Bahas Anggran Publik secara Tertutup
Oleh Frans Anggal
“Memalukan, DPRD Bahas Anggaran Tertutup”. Demikian judul berita Flores Pos Jumat 13 November 2009. Ini penilaian masyarakat Lembata. Rapat itu rapat badan anggaran legislatif dan tim anggaran eksekutif yang membahas pagu anggaran sementara (PPAS) APBD 2010, Kamis 12 November. Wartawan sudah dalam ruang rapat. Lima belas menit kemudian, Wakil Ketua DPRD Yoseph Meran Lagaor minta mereka keluar. Dasarnya, tatib dewan.
Kita kembali ke era Orde Baru. Era suka-sukanya pejabat publik.

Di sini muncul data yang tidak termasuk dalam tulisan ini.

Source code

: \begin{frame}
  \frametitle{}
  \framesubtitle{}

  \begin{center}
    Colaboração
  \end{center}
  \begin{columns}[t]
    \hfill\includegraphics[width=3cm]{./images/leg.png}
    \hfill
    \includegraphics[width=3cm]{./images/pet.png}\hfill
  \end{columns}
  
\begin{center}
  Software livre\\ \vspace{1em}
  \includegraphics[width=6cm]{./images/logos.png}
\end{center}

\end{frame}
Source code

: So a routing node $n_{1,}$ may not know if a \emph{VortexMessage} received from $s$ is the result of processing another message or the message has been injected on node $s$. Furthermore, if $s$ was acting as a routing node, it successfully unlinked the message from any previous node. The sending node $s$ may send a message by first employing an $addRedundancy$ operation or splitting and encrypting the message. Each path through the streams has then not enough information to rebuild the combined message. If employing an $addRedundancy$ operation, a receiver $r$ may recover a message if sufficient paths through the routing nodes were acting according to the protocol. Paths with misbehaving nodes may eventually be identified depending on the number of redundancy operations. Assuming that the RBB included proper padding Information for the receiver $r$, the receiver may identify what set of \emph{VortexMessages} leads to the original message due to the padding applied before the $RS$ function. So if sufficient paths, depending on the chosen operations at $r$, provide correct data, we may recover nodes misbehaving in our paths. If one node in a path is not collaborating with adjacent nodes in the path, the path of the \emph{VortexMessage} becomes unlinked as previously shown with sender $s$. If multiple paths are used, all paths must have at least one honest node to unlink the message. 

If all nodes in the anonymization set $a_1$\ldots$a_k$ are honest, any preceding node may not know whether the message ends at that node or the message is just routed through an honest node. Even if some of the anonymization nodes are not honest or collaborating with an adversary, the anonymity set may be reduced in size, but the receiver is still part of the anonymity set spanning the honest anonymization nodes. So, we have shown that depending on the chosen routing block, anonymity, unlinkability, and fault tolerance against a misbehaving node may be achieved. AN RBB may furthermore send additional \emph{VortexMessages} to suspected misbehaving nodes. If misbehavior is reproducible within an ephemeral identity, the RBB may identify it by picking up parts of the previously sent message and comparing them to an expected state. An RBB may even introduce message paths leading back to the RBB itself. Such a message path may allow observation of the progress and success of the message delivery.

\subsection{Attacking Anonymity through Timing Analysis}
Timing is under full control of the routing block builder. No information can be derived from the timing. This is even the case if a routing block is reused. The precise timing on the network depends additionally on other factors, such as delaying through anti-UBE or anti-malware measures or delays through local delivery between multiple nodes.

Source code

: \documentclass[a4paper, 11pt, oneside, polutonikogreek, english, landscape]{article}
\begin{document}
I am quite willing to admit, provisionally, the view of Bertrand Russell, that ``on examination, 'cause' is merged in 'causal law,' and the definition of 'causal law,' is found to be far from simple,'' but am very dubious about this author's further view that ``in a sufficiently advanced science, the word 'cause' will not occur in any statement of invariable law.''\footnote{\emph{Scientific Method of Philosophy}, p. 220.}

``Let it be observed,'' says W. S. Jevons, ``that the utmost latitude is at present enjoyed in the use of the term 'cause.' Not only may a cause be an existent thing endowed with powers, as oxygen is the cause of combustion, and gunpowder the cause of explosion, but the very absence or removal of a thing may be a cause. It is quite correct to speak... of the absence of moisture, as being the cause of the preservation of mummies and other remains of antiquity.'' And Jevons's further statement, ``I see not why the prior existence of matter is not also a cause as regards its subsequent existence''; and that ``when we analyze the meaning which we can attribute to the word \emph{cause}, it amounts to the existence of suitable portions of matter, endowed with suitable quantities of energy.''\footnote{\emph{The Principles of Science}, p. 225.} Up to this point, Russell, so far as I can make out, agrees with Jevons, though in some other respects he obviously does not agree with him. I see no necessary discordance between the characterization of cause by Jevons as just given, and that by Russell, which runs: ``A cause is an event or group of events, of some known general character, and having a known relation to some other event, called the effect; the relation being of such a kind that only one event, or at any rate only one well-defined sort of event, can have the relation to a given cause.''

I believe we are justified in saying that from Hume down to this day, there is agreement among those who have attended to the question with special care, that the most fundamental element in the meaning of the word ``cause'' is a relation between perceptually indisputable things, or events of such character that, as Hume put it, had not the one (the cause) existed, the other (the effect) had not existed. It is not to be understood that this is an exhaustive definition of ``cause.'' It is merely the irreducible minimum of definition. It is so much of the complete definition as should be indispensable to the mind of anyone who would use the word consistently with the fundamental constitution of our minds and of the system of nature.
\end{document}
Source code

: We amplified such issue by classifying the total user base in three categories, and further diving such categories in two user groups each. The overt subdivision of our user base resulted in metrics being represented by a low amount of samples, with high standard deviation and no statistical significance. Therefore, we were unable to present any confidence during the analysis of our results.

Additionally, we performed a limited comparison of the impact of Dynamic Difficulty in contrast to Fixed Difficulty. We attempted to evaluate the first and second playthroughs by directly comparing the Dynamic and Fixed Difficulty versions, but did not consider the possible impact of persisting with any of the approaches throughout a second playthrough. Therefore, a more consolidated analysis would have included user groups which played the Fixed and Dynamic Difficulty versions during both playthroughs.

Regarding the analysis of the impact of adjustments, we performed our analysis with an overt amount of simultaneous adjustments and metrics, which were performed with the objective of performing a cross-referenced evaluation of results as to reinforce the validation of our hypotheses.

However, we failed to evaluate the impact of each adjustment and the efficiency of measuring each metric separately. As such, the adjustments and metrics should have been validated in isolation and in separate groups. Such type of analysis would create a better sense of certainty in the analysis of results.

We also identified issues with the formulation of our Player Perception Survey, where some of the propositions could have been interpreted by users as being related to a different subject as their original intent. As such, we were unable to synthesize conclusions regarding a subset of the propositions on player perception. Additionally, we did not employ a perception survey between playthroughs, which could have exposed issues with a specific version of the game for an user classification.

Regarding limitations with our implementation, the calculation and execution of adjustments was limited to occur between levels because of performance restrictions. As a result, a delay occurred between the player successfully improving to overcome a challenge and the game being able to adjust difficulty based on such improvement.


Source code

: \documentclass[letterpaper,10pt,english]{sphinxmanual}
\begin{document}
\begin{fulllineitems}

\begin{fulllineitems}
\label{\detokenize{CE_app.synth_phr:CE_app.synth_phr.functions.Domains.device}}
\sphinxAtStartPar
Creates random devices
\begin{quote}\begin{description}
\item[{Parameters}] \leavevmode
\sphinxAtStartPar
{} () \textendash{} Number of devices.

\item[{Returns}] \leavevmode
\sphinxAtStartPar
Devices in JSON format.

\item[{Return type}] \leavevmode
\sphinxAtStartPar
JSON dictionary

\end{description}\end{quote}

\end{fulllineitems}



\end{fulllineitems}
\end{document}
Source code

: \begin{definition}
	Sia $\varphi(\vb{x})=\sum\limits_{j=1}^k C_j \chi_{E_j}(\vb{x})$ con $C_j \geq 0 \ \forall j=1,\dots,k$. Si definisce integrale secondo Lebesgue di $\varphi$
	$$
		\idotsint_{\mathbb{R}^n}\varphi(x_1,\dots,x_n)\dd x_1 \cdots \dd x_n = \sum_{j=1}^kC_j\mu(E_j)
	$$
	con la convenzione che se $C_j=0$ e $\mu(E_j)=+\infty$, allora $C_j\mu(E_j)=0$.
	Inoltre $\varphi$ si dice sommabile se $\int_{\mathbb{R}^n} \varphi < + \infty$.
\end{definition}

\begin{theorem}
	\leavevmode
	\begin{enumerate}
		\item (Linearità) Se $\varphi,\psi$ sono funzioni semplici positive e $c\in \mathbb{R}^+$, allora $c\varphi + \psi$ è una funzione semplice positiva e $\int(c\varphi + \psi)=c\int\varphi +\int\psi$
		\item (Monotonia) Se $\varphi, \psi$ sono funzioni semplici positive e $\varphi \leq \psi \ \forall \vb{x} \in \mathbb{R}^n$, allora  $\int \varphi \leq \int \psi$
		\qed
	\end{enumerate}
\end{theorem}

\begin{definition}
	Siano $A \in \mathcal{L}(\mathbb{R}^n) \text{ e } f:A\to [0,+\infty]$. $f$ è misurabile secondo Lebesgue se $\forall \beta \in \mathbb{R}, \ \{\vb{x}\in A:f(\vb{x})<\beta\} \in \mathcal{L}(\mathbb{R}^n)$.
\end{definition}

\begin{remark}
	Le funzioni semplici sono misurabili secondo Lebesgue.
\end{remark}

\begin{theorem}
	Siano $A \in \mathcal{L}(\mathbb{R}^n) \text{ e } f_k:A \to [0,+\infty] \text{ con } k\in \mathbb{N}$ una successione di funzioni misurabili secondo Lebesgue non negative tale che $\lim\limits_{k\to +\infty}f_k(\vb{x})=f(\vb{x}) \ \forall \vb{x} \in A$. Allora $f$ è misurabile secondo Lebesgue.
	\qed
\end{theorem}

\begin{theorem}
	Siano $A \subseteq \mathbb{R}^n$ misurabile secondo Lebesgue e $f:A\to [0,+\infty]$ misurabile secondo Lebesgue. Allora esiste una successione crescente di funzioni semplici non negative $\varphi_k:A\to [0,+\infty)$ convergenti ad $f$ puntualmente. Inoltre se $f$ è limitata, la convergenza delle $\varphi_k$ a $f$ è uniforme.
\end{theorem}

Di tangan mereka ada dua stempel. Yang satu, “terbuka untuk umum”. Yang lain, “rahasia negara”. Kapan mereka gunakan? Suka-sukanya mereka. Untuk hal yang tidak mengusik kepentingannya, stempelnya “terbuka untuk umum”. Untuk yang mengganggu apalagi membahayakan kepentingannya, stempelnya “rahasia negara”.
Apa kriterianya, itu bukan soal. Sebab, yang tentukan itu bukan hakikat sesuatu itu, tapi kehendak si penguasa. Atas maunya dan demi yang dimauinya, ruang publik mudah diubah jadi ruang privat. Di dalam ruang itulah apa pun yang dikehendakinya mudah terwujud. Korupsi, kolusi, dan nepotisme menjadi subur dalam ruang seperti ini.
Itu dulu. Sekarang ini? Sama saja. Lihat itu DPRD Lembata. Anggaran publik mereka bahas tertutup. Dalihnya, tatib. Kalau benar tatibnya begitu, pertanyaan kita, ini. Pertama, apakah tatib sudah bikin kategorisasi, mana yang rahasia dan mana yang tidak? Kedua, apakah tatib telah berikan kriteria rasional pada kategorisasi itu? Ketiga, kalau jawaban dua pertanyaan itu “ya”, apa yang jadi dasar sehingga pembahasan pagu PPAS APBD masuk kategori rahasia?
Kalau ketiga hal itu tidak tersurat dalam tatib, maka tatib itu tidak berbobot. Tidak jelas. Tidak tegas. Tidak lengkap. Tatib model begini tidak layak jadi dasar bersikap dan bertindak. Kalau dasarnya rapuh, bangunan di atasnya mudah ambruk. Konstruksi seperti inilah yang dipertontonkan DPRD Lembata.
Disebutkan dalam berita, tatib yang dimaksud merujuk pasal 88 ayat 3. Di situ disebutkan, rapat tertutup adalah rapat anggota DPRD yang tidak dapat dihadiri oleh umum. Cuma begitu? Mana kategorisasinya? Mana kriterianya? Mana dasarnya? Tanpa kategorisasi, kriteria, dan dasar yang tersurat, pengaturan tersebut berisiko multitafsir. Artinya? Suka-sukanya DPRD untuk tafsir dan nyatakan rapat ini tertutup, rapat itu terbuka. Seenaknya DPRD.
Kalau begitu, apa bedanya dengan pejabat Orde Baru? Tidak ada bedanya. Sama-sama seenaknya, suka-sukanya. Kalaupun ada, bedanya kecil, soal cara. Perihal rapat tertutup, DPRD Lembata bikin tatib yang tidak jelas, tidak tegas, dan tidak lengkap. Dengan begitu, mereka seenaknya kasih tafsir lalu bubuhkan stempel “rahasia negara” pada apa saja yang mereka suka. Bayangkan, pagu plafon PPAS APBD 2010 mereka stempeli sebagai rahasia, sehingga pembahasannya harus tertutup. Betul-betul seenaknya.
Masyarakat Lembata harus mencurigai sepak terjang seperti ini. Ada apa, anggaran publik dibahas tertutup? Supaya ‘negosiasi’-nya lancar dan aman? Supaya leluasa jadi calo proyek? Supaya mudah lakukan korupsi, kolusi, dan nepotisme berjemaah?
Ini sudah kali kedua, DPRD Lembata mengecewakan. Sebelumnya, mereka ngotot pergi bimtek ke Jakarta. Hasilnya? Tatib yang tidak jelas, tidak tegas, dan tidak lengkap itu ka? Sekarang, mereka bahas anggaran publik secara tertutup. Hasilnya? Dapat ‘laba’ lewat ‘lobi’ karena ‘loba’ ka? Cuma mereka yang tau. Karena, sudah tau sama tau. Lalu, sama-sama tidak mau tau. Ancooor Lembata.